Primo : Berthomieu néglige tout un pan de l’histoire du cinéma américain, celui justement qui met à mal cette idée de permanence du cinéma classique. Indépendamment de ce que l’on peut penser de ces cinéastes, je trouve quand même très frappant (et un peu étonnant) que le nom de Cassavetes ne soit jamais cité lorsqu’on évoque le cinéma dit « moderne » (ne pas parler de Shadows, c’est un peu comme évoquer le cinéma français sans citer A bout de souffle !). De la même manière, il ne sera jamais question de Monte Hellman, de Woody Allen ou même de ces cinéastes à cheval entre un certain classicisme et la modernité (Fuller, Aldrich, Siegel…). 

Secundo : à l’intérieur même des œuvres de certains cinéastes, l’auteur occulte délibérément les films qui pourraient nuancer sa vision univoque du cinéma américain. Il est quand même assez frappant que Deux hommes dans l’Ouest de Blake Edwards bénéficie d’un traitement beaucoup plus conséquent que des chefs-d’œuvre absolus (mais sans doute moins « classiques ») comme Diamants sur canapé ou La Party. Chez Scorsese, Berthomieu mettra en œuvre des titres plutôt médiocres mais conformes à son goût pour la « grande forme » (La Dernière tentation du Christ, Les Nerfs à vif, Kundun…) alors que des merveilles comme Mean Streets ou La Valse des pantins sont à peine citées ! Idem pour Clint Eastwood puisque un film atypique mais très révélateur de la dimension « masochiste » de l’œuvre du cinéaste comme Honkytonk man est relégué aux oubliettes alors que ses films plus directement liés au territoire américain bénéficient d’un traitement de faveur (le diptyque Mémoires de nos pères/ Lettres d’Iwo Jima ou le boursoufflé Au-delà)

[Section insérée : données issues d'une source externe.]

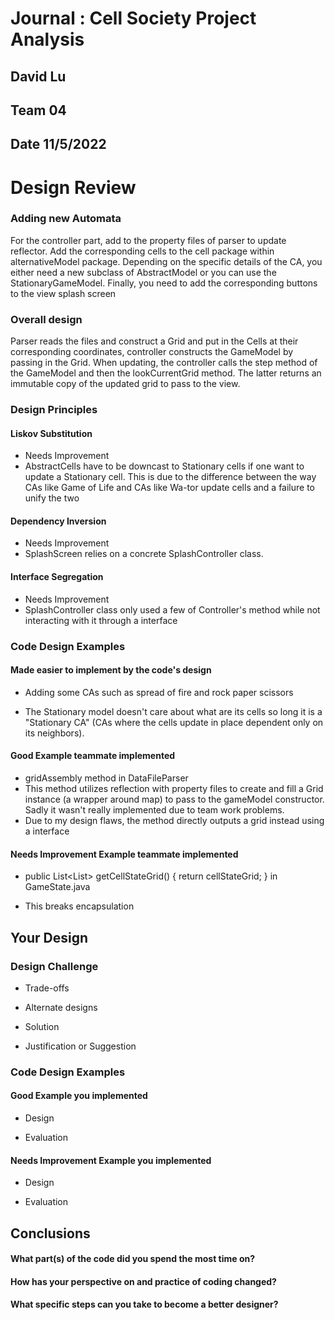 # Journal : Cell Society Project Analysis
## David Lu
## Team 04
## Date 11/5/2022


Design Review
=======

### Adding new Automata
For the controller part, add to the property files of parser to update reflector. Add the corresponding 
cells to the cell package within alternativeModel package. Depending on the specific details of the
CA, you either need a new subclass of AbstractModel or you can use the StationaryGameModel. Finally,
you need to add the corresponding buttons to the view splash screen

### Overall design
Parser reads the files and construct a Grid and put in the Cells at their corresponding coordinates,
controller constructs the GameModel by passing in the Grid. When updating, the controller calls the
step method of the GameModel and then the lookCurrentGrid method. The latter returns an immutable
copy of the updated grid to pass to the view.

### Design Principles

#### Liskov Substitution

* Needs Improvement
* AbstractCells have to be downcast to Stationary cells if one want to update a Stationary cell.
This is due to the difference between the way CAs like Game of Life and CAs like Wa-tor update cells
and a failure to unify the two


#### Dependency Inversion

* Needs Improvement
* SplashScreen relies on a concrete SplashController class.


#### Interface Segregation

* Needs Improvement
* SplashController class only used a few of Controller's method while not interacting with it
through a interface



### Code Design Examples

#### Made easier to implement by the code's design

* Adding some CAs such as spread of fire and rock paper scissors

* The Stationary model doesn't care about what are its cells so long it is a "Stationary CA" (CAs
where the cells update in place dependent only on its neighbors).


#### Good Example **teammate** implemented

* gridAssembly method in DataFileParser
* This method utilizes reflection with property files to create and fill a Grid instance
  (a wrapper around map) to pass to the gameModel constructor. Sadly it wasn't really implemented
due to team work problems.
* Due to my design flaws, the method directly outputs a grid instead using a interface



#### Needs Improvement Example **teammate** implemented

* public List<List<Integer>> getCellStateGrid() {
  return cellStateGrid;
  } in GameState.java

* This breaks encapsulation




## Your Design

### Design Challenge

* Trade-offs

* Alternate designs

* Solution

* Justification or Suggestion


### Code Design Examples

#### Good Example **you** implemented

* Design

* Evaluation


#### Needs Improvement Example **you** implemented

* Design

* Evaluation



## Conclusions

#### What part(s) of the code did you spend the most time on?

#### How has your perspective on and practice of coding changed?

#### What specific steps can you take to become a better designer?
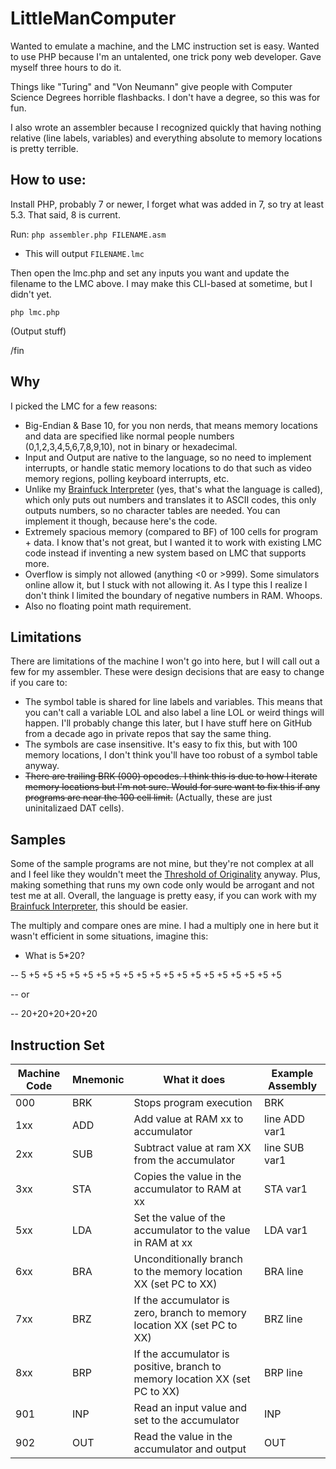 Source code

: # LittleManComputer
Wanted to emulate a machine, and the LMC instruction set is easy. Wanted to use PHP because I'm an untalented, one trick pony web developer. Gave myself three hours to do it. 

Things like "Turing" and "Von Neumann" give people with Computer Science Degrees horrible flashbacks. I don't have a degree, so this was for fun.

I also wrote an assembler because I recognized quickly that having nothing relative (line labels, variables) and everything absolute to memory locations is pretty terrible.

## How to use:

Install PHP, probably 7 or newer, I forget what was added in 7, so try at least 5.3. That said, 8 is current.

Run:
`php assembler.php FILENAME.asm`
- This will output `FILENAME.lmc`

Then open the lmc.php and set any inputs you want and update the filename to the LMC above. I may make this CLI-based at sometime, but I didn't yet.

`php lmc.php`

(Output stuff)

/fin

## Why

I picked the LMC for a few reasons:
 - Big-Endian & Base 10, for you non nerds, that means memory locations and data are specified like normal people numbers (0,1,2,3,4,5,6,7,8,9,10), not in binary or hexadecimal.
 - Input and Output are native to the language, so no need to implement interrupts, or handle static memory locations to do that such as video memory regions, polling keyboard interrupts, etc.
 - Unlike my [Brainfuck Interpreter](https://github.com/rlerner/BrainFuckInterpreter) (yes, that's what the language is called), which only puts out numbers and translates it to ASCII codes, this only outputs numbers, so no character tables are needed. You can implement it though, because here's the code.
 - Extremely spacious memory (compared to BF) of 100 cells for program + data. I know that's not great, but I wanted it to work with existing LMC code instead if inventing a new system based on LMC that supports more.
 - Overflow is simply not allowed (anything <0 or >999). Some simulators online allow it, but I stuck with not allowing it. As I type this I realize I don't think I limited the boundary of negative numbers in RAM. Whoops.
 - Also no floating point math requirement.

## Limitations
There are limitations of the machine I won't go into here, but I will call out a few for my assembler. These were design decisions that are easy to change if you care to:
 - The symbol table is shared for line labels and variables. This means that you can't call a variable LOL and also label a line LOL or weird things will happen. I'll probably change this later, but I have stuff here on GitHub from a decade ago in private repos that say the same thing.
 - The symbols are case insensitive. It's easy to fix this, but with 100 memory locations, I don't think you'll have too robust of a symbol table anyway.
 - ~~There are trailing BRK (000) opcodes. I think this is due to how I iterate memory locations but I'm not sure. Would for sure want to fix this if any programs are near the 100 cell limit.~~ (Actually, these are just uninitalizaed DAT cells).


## Samples
Some of the sample programs are not mine, but they're not complex at all and I feel like they wouldn't meet the [Threshold of Originality](https://en.wikipedia.org/wiki/Threshold_of_originality) anyway. Plus, making something that runs my own code only would be arrogant and not test me at all. Overall, the language is pretty easy, if you can work with my [Brainfuck Interpreter](https://github.com/rlerner/BrainFuckInterpreter), this should be easier.

The multiply and compare ones are mine. I had a multiply one in here but it wasn't efficient in some situations, imagine this:
 - What is 5*20?
 
 -- 5 +5 +5 +5 +5 +5 +5 +5 +5 +5 +5 +5 +5 +5 +5 +5 +5 +5 +5 +5
 
 -- or
 
 -- 20+20+20+20+20
 


## Instruction Set
Machine Code  | Mnemonic | What it does | Example Assembly
------------- | ------------- | - | - |
000  | BRK | Stops program execution | BRK
1xx  | ADD | Add value at RAM xx to accumulator | line ADD var1
2xx  | SUB | Subtract value at ram XX from the accumulator | line SUB var1
3xx  | STA | Copies the value in the accumulator to RAM at xx | STA var1
5xx  | LDA | Set the value of the accumulator to the value in RAM at xx | LDA var1
6xx  | BRA | Unconditionally branch to the memory location XX (set PC to XX) | BRA line
7xx  | BRZ | If the accumulator is zero, branch to memory location XX (set PC to XX) | BRZ line
8xx  | BRP | If the accumulator is positive, branch to memory location XX (set PC to XX) | BRP line
901 | INP | Read an input value and set to the accumulator | INP
902 | OUT | Read the value in the accumulator and output | OUT





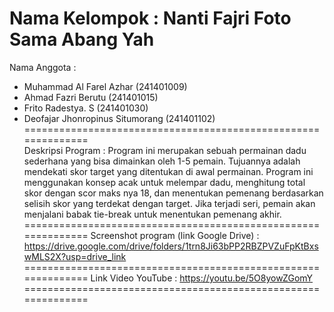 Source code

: Nama Kelompok  : Nanti Fajri Foto Sama Abang Yah
==============================================================
Nama Anggota   :
- Muhammad Al Farel Azhar (241401009)
- Ahmad Fazri Berutu (241401015)
- Frito Radestya. S (241401030)
- Deofajar Jhonropinus Situmorang (241401102)
==============================================================                 
Deskripsi Program  :  Program ini merupakan sebuah permainan dadu sederhana yang bisa dimainkan oleh 1-5 pemain. Tujuannya adalah mendekati skor target yang ditentukan di awal permainan. Program ini menggunakan konsep acak untuk melempar dadu, menghitung total skor dengan scor maks nya 18, dan menentukan pemenang berdasarkan selisih skor yang terdekat dengan target. Jika terjadi seri, pemain akan menjalani babak tie-break untuk menentukan pemenang akhir.
==============================================================
Screenshot program (link Google Drive)  :  https://drive.google.com/drive/folders/1trn8Ji63bPP2RBZPVZuFpKtBxswMLS2X?usp=drive_link
==============================================================
Link Video YouTube  :  https://youtu.be/5O8yowZGomY
==============================================================

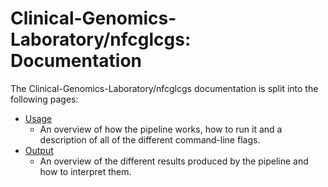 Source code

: # Clinical-Genomics-Laboratory/nfcglcgs: Documentation

The Clinical-Genomics-Laboratory/nfcglcgs documentation is split into the following pages:

- [Usage](usage.md)
  - An overview of how the pipeline works, how to run it and a description of all of the different command-line flags.
- [Output](output.md)
  - An overview of the different results produced by the pipeline and how to interpret them.
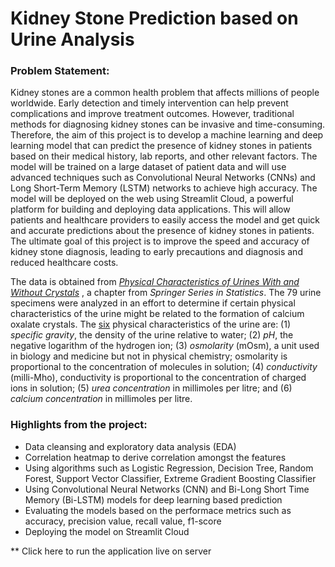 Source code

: # Kidney Stone Prediction based on Urine Analysis
### Problem Statement:
Kidney stones are a common health problem that affects millions of people worldwide. Early detection and timely intervention can help prevent complications and improve treatment outcomes. However, traditional methods for diagnosing kidney stones can be invasive and time-consuming. Therefore, the aim of this project is to develop a machine learning and deep learning model that can predict the presence of kidney stones in patients based on their medical history, lab reports, and other relevant factors. The model will be trained on a large dataset of patient data and will use advanced techniques such as Convolutional Neural Networks (CNNs) and Long Short-Term Memory (LSTM) networks to achieve high accuracy. The model will be deployed on the web using Streamlit Cloud, a powerful platform for building and deploying data applications. This will allow patients and healthcare providers to easily access the model and get quick and accurate predictions about the presence of kidney stones in patients. The ultimate goal of this project is to improve the speed and accuracy of kidney stone diagnosis, leading to early precautions and diagnosis and reduced healthcare costs.

The data is obtained from [*Physical Characteristics of Urines With and Without Crystals*](https://link.springer.com/chapter/10.1007/978-1-4612-5098-2_45) , a chapter from *Springer Series in Statistics*. The 79 urine specimens were analyzed in an effort to determine if certain physical characteristics of the urine might be related to the formation of calcium oxalate crystals. The <ins>six</ins> physical characteristics of the urine are: (1) *specific gravity*, the density of the urine relative to water; (2) *pH*, the negative logarithm of the hydrogen ion; (3) *osmolarity* (mOsm), a unit used in biology and medicine but not in physical chemistry; osmolarity is proportional to the concentration of molecules in solution; (4) *conductivity* (milli-Mho), conductivity is proportional to the concentration of charged ions in solution; (5) *urea concentration* in millimoles per litre; and (6) *calcium concentration* in millimoles per litre.

### Highlights from the project:
- Data cleansing and exploratory data analysis (EDA)
- Correlation heatmap to derive correlation amongst the features
- Using algorithms such as Logistic Regression, Decision Tree, Random Forest, Support Vector Classifier, Extreme Gradient Boosting Classifier
- Using Convolutional Neural Networks (CNN) and Bi-Long Short Time Memory (Bi-LSTM) models for deep learning based prediction
- Evaluating the models based on the performace metrics such as accuracy, precision value, recall value, f1-score
- Deploying the model on Streamlit Cloud

** Click here to run the application live on server
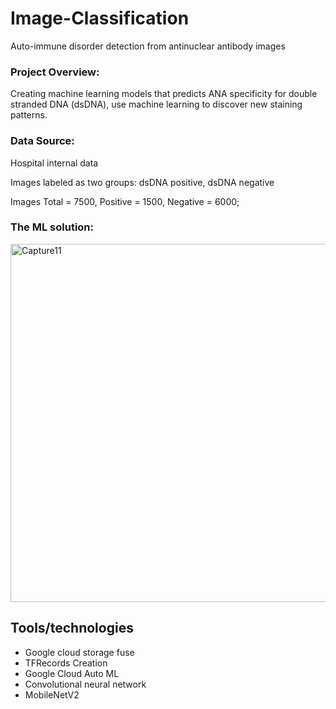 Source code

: # Image-Classification
Auto-immune disorder detection from antinuclear antibody images


### Project Overview:
Creating machine learning models that predicts ANA specificity for double stranded DNA (dsDNA), use machine learning to discover new staining patterns.



###  Data Source:
Hospital internal data 

Images labeled as two groups: dsDNA positive, dsDNA negative

Images Total = 7500, Positive = 1500, Negative = 6000;



###  The ML solution:
<img width="573" alt="Capture11" src="https://user-images.githubusercontent.com/38533045/232237044-fc9d2ad4-3959-43dd-9944-f67b71541dc6.PNG">



## Tools/technologies 

* Google cloud storage fuse
* TFRecords Creation
* Google Cloud Auto ML
* Convolutional neural network
* MobileNetV2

Tertio : La vision idéologique de Berthomieu s’accorde avant tout avec certains genres : le western, l’aventure épique, le mélodrame flamboyant, la fresque totalisante, le space-opera (le chapitre sur George Lucas est totalement indigeste)… Tout ce qui s’accorde avec une certaine image d’un monde ordonné, cohérent, régit par des règles mystiques et immuables est loué et décortiqué de manière extrêmement pointue. Or, comme on pouvait déjà le constater dans Hollywood Classique où l’auteur négligeait totalement le cinéma burlesque (par essence destructeur), Berthomieu se révèle toujours aussi mal à l’aise lorsqu’il s’agit d’évoquer certains genres. La comédie, donc (quid de John Landis, de Joe Dante, des ZAZ, de Mel Brooks ?) mais également le fantastique et l’horreur. Encore une fois, je ne comprends pas qu’on puisse prétendre établir une histoire du cinéma américain sans analyser un film comme La Nuit des morts-vivants de Romero (qu’il s’agisse de sa forme ou de son fond politique). Idem pour Massacre à la tronçonneuse, les films de Wes Craven ou de John Carpenter (They live serait un film moins important que Havana ? Humm) .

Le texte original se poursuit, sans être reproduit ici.